The festivities are gearing up for next Saturday when I “launch” Baby Duck. I went to the Narrow Gauge Book Co-op in Alamosa on Wednesday to find out how the launch will work. There will be a big table dedicated to Baby Duck in the front of the store. There will be a separate table for the monitor and slide show, and room for refreshments. I got several boxes of “mochi” which is the Japanese word for a common Chinese (and Japanese) treat — soft rice flour cookies filled with something. I got lucky and found assortments that included some filled with lychee. The others are red-bean paste, peanut, taro (all common Chinese fillings) and green tea (more along the Japanese flavor preferences). They were made in Taiwan. The store will provide non-tea drinks and something else. Friends are making cookies.

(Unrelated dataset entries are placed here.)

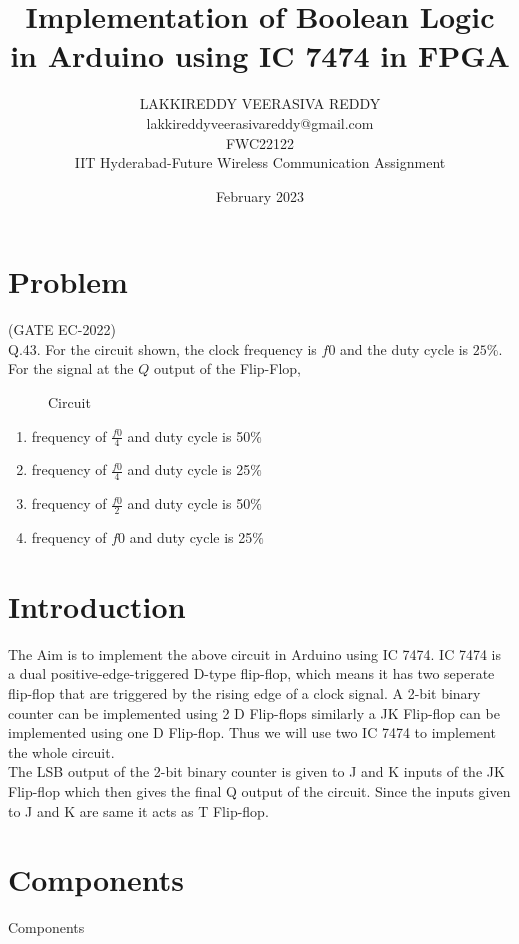 \documentclass{article}
\title{Implementation of Boolean Logic in Arduino using IC 7474 in FPGA}
\date{February 2023}
\author{LAKKIREDDY VEERASIVA REDDY\\lakkireddyveerasivareddy@gmail.com\\FWC22122\\IIT Hyderabad-Future Wireless Communication Assignment}
\date{}
\begin{document}
\maketitle
	\tableofcontents

\pagebreak
\section{Problem}
	(GATE EC-2022)\\
	Q.43. For the circuit shown, the clock frequency is $f0$ and the duty cycle is $25 \%$. For the signal at the $Q$ output of the Flip-Flop,
\\
	\begin{figure}[h]
		\centering
	
		\caption{Circuit}
		\label{fig:1}
	\end{figure}

\begin{enumerate}
	\item frequency of $\frac{f0}{4}$ and duty cycle is 50$\%$
	\item frequency of $\frac{f0}{4}$ and duty cycle is 25$\%$
	\item frequency of $\frac{f0}{2}$ and duty cycle is 50$\%$
	\item frequency of $f0$ and duty cycle is 25$\%$ \\
\end{enumerate}

\section{Introduction}
		The Aim is to implement the above circuit in Arduino using IC 7474. IC 7474 is a dual positive-edge-triggered D-type flip-flop, which means it has two seperate flip-flop that are triggered by the rising edge of a clock signal. A 2-bit binary counter can be implemented using 2 D Flip-flops similarly a JK Flip-flop can be implemented using one D Flip-flop. Thus we will use two IC 7474 to implement the whole circuit.\\

		The LSB output of the 2-bit binary counter is given to J and K inputs of the JK Flip-flop which then gives the final Q output of the circuit. Since the inputs given to J and K are same it acts as T Flip-flop.\\
\section{Components}
	\begin{table}[h]
		\begin{center}
			
			\caption{Components}
			\label{table:1}
		\end{center}
	\end{table}
\pagebreak
\end{document}

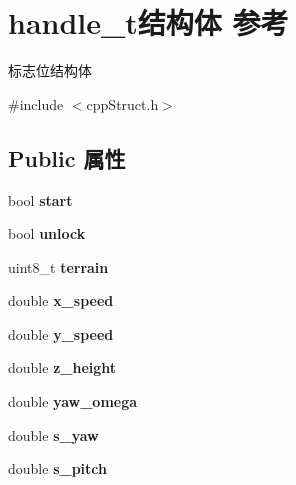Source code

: \hypertarget{structhandle__t}{}\section{handle\+\_\+t结构体 参考}
\label{structhandle__t}


标志位结构体  




{\ttfamily \#include $<$cpp\+Struct.\+h$>$}

\subsection*{Public 属性}
\begin{DoxyCompactItemize}
\item 
\mbox{\label{structhandle__t_a9b8437a0a8457da1d58c0c3bcd794734}} 
bool {\bfseries start}
\item 
\mbox{\label{structhandle__t_ad4ea92fd72901046c05b9ebfcc068f22}} 
bool {\bfseries unlock}
\item 
\mbox{\label{structhandle__t_adf84a1e20d4ea39644a4e7731474e769}} 
uint8\+\_\+t {\bfseries terrain}
\item 
\mbox{\label{structhandle__t_a99d1178b7440a0cff42eae05db115b98}} 
double {\bfseries x\+\_\+speed}
\item 
\mbox{\label{structhandle__t_a9bcac00bdfba0c0a8c195840d3f19a24}} 
double {\bfseries y\+\_\+speed}
\item 
\mbox{\label{structhandle__t_ab7295e8d71f5c5f0eb1026a69e65eed9}} 
double {\bfseries z\+\_\+height}
\item 
\mbox{\label{structhandle__t_a5996e395d20efcfe338ee46b6c966642}} 
double {\bfseries yaw\+\_\+omega}
\item 
\mbox{\label{structhandle__t_a50a967933dfe95e52d18e382d63d5438}} 
double {\bfseries s\+\_\+yaw}
\item 
\mbox{\label{structhandle__t_aee9f102b30cf45e3f75ce546b5118f2f}} 
double {\bfseries s\+\_\+pitch}

\end{DoxyCompactItemize}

The bookstore has done great PR for me. My only wish is that their communication was better. I didn’t know they would do flyers. I didn’t know they’d do a press release. I didn’t know they’d try to schedule an appearance for me at the radio station (yes, I live in a place with A radio station). I didn’t know they’d provide refreshments. A little handout with “We do this, you do this,” would be helpful.

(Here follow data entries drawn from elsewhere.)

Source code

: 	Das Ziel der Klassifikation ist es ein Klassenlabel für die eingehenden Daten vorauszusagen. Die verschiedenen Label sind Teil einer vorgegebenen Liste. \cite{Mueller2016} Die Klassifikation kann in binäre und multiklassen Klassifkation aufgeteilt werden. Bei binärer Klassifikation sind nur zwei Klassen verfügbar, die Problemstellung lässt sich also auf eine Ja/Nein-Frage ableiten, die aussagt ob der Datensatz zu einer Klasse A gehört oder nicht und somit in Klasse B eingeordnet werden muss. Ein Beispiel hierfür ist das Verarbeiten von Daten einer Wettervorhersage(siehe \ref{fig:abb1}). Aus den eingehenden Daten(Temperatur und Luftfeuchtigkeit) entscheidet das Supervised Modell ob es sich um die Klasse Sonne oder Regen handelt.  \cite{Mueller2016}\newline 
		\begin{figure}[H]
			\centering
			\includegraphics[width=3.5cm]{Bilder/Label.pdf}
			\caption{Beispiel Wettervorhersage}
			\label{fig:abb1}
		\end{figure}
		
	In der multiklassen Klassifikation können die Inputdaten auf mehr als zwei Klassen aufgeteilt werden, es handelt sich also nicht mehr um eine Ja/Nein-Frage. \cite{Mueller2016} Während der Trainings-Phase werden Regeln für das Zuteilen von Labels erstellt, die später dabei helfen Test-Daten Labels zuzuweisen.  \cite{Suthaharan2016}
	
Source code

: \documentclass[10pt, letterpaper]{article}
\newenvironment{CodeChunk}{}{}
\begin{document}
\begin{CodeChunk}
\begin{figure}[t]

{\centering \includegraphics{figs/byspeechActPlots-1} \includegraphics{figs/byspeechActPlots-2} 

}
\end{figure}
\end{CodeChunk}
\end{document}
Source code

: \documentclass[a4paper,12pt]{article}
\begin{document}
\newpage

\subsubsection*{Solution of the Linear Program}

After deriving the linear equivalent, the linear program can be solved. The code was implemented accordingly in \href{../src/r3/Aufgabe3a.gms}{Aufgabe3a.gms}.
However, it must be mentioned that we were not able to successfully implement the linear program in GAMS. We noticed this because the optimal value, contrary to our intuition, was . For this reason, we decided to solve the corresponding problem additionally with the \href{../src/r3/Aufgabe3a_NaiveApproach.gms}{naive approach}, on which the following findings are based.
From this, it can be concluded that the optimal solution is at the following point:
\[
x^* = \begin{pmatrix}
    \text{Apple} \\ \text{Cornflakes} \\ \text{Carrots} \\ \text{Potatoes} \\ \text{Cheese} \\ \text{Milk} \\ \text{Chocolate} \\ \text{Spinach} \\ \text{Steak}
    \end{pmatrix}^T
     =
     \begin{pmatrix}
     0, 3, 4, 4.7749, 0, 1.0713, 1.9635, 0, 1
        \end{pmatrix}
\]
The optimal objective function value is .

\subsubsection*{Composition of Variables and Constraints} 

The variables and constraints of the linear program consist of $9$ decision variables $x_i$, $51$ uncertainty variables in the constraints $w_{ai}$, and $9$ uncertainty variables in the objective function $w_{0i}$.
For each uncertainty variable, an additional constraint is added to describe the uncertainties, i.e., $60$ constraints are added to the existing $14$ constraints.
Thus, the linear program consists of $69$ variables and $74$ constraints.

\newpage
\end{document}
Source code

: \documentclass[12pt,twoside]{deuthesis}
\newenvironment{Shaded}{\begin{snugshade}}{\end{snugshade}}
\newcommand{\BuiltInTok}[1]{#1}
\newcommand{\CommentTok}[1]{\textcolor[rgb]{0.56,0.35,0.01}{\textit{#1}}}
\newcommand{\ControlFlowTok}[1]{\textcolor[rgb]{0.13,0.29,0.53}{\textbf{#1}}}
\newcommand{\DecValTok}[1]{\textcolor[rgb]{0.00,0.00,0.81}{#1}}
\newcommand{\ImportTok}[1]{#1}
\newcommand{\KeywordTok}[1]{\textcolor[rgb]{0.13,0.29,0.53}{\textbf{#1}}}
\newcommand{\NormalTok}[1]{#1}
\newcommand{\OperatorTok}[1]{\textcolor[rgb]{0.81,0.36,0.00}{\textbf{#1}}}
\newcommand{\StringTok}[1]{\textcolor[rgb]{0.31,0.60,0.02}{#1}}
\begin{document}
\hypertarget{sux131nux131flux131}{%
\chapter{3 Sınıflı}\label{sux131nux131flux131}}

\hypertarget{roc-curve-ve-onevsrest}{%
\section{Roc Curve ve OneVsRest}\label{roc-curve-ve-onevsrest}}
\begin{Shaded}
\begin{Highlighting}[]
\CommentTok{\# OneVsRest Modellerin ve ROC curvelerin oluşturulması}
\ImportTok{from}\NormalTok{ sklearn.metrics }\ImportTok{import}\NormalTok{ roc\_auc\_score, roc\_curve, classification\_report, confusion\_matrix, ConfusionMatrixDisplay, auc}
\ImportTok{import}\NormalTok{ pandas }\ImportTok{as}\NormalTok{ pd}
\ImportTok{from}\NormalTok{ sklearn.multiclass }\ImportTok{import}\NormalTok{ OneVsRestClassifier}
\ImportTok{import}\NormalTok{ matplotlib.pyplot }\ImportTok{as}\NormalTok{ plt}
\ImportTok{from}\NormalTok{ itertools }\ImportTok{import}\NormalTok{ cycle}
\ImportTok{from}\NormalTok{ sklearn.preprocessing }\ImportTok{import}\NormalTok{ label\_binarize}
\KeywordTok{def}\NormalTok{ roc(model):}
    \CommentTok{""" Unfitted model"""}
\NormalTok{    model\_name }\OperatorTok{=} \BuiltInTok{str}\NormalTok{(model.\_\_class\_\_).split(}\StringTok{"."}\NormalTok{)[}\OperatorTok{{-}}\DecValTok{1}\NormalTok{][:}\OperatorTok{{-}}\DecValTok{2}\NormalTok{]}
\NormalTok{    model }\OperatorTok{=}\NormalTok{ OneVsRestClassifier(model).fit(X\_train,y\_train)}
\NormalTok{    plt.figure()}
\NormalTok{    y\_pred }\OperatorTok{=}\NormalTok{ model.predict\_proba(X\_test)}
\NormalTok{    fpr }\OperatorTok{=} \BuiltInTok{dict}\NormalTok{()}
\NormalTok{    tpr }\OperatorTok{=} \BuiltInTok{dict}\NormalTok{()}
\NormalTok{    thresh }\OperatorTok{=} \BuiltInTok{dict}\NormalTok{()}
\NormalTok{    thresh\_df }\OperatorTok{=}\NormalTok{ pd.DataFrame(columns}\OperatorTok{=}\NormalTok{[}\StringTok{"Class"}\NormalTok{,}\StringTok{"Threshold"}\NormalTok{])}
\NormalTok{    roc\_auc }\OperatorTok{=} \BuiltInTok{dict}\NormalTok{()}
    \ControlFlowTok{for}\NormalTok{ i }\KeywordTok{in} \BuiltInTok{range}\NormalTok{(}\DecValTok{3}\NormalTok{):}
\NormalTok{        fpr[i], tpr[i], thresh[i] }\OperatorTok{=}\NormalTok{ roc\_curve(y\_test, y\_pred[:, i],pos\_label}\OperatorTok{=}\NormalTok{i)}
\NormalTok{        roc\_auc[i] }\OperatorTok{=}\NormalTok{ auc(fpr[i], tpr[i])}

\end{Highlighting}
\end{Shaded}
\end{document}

I’ll do two short readings, and I’ve discovered that for my readings to make sense, I will need to give brief introductory talks, too. As I used to say to my writing students, “Your readers don’t live in your head.”
My audience will need context since the chapters in the book are mostly self-contained stories. As I thought about context, I thought about maps. “Maybe other people don’t have a live action map of China in their mind at all times,” I thought, “Maybe they aren’t re-visiting all the roads from South China Teachers University into Guangzhou, either.”

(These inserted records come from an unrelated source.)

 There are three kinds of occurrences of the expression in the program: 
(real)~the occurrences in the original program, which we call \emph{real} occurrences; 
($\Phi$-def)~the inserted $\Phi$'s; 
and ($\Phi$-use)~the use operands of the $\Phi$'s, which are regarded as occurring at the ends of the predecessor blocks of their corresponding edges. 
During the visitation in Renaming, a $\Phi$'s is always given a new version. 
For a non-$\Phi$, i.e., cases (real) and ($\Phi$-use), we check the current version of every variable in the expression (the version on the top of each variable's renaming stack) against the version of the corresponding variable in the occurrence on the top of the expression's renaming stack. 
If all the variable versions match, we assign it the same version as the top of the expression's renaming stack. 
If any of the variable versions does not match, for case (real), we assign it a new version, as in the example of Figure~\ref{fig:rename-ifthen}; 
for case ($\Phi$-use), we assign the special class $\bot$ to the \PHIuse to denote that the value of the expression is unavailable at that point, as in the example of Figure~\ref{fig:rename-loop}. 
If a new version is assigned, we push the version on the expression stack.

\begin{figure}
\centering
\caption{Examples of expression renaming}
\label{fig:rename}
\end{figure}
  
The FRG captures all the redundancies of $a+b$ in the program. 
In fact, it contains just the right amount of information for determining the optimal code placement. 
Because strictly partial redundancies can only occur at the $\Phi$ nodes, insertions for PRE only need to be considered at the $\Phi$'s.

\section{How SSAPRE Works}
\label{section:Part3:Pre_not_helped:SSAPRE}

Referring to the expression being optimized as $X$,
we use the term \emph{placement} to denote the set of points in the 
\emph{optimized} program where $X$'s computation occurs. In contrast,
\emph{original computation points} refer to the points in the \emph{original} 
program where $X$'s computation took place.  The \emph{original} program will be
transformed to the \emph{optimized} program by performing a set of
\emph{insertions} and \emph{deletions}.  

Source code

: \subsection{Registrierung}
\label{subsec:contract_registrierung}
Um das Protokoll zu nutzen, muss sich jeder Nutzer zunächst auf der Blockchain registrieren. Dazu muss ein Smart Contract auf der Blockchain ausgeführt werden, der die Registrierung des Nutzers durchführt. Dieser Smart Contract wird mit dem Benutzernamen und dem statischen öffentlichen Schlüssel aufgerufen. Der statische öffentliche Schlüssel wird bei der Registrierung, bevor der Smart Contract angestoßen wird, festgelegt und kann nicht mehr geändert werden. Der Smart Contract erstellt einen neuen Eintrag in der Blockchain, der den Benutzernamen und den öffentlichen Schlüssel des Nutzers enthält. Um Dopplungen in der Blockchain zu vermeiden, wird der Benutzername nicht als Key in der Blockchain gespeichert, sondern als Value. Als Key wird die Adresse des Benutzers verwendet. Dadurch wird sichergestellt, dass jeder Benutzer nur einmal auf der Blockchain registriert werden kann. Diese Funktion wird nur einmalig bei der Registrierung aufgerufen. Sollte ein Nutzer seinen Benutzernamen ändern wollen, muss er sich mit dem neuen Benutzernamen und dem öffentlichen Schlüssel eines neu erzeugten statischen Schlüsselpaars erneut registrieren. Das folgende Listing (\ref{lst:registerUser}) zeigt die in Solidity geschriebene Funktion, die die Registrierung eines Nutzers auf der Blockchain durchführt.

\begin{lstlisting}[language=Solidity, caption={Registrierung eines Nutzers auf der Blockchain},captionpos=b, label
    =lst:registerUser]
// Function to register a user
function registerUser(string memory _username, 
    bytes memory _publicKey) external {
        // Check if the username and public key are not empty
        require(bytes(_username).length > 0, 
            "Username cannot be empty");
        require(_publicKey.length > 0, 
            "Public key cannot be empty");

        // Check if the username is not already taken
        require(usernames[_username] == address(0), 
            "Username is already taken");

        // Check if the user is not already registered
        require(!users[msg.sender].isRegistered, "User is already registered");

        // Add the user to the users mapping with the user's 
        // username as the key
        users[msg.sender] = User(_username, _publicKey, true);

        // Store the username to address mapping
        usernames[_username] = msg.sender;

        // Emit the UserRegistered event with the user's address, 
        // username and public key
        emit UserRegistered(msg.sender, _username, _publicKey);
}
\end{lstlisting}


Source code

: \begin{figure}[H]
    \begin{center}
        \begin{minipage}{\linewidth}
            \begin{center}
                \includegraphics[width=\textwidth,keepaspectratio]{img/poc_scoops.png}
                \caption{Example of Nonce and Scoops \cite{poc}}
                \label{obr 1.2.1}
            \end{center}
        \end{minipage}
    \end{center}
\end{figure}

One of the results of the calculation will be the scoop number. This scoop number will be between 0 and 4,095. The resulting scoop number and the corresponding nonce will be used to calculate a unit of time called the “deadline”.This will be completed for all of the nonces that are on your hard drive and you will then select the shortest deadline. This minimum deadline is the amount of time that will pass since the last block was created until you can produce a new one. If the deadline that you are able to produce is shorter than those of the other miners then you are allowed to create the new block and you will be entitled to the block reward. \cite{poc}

Hard to imagine, but very likely true.
I tried to figure out the best way to share THAT information, thinking first of handouts then thought, “No, Sweet Cheeks, you just need a poster. Put your maps on it and some pictures, the Mao buttons, something static and clear.”
Thanks to my student days, posters are intimidating, AND I know that I will over-prepare because I always do AND that’s even more likely now that I’m still house-bound with the sprained foot, though it is beginning to really get better.
Day before yesterday I got a call from a young reporter on the local paper. She wanted to interview me. The interview was — well, hopefully, informative and a good article will come from it — but for me the best part was the reporter. Clearly a young woman, and as we talked, I learned it was her first job.
There’s a little piece of me that will ALWAYS be a teacher, that will ALWAYS be in love with the future and its inhabitants. Ultimately, the interview might have been more about her than me. She asked me what prompted me to go to China and I told her the truth, that I was almost sick with wanderlust and I just wanted to get out into the world. Her response? “Oh wow. That is just SO COOL.”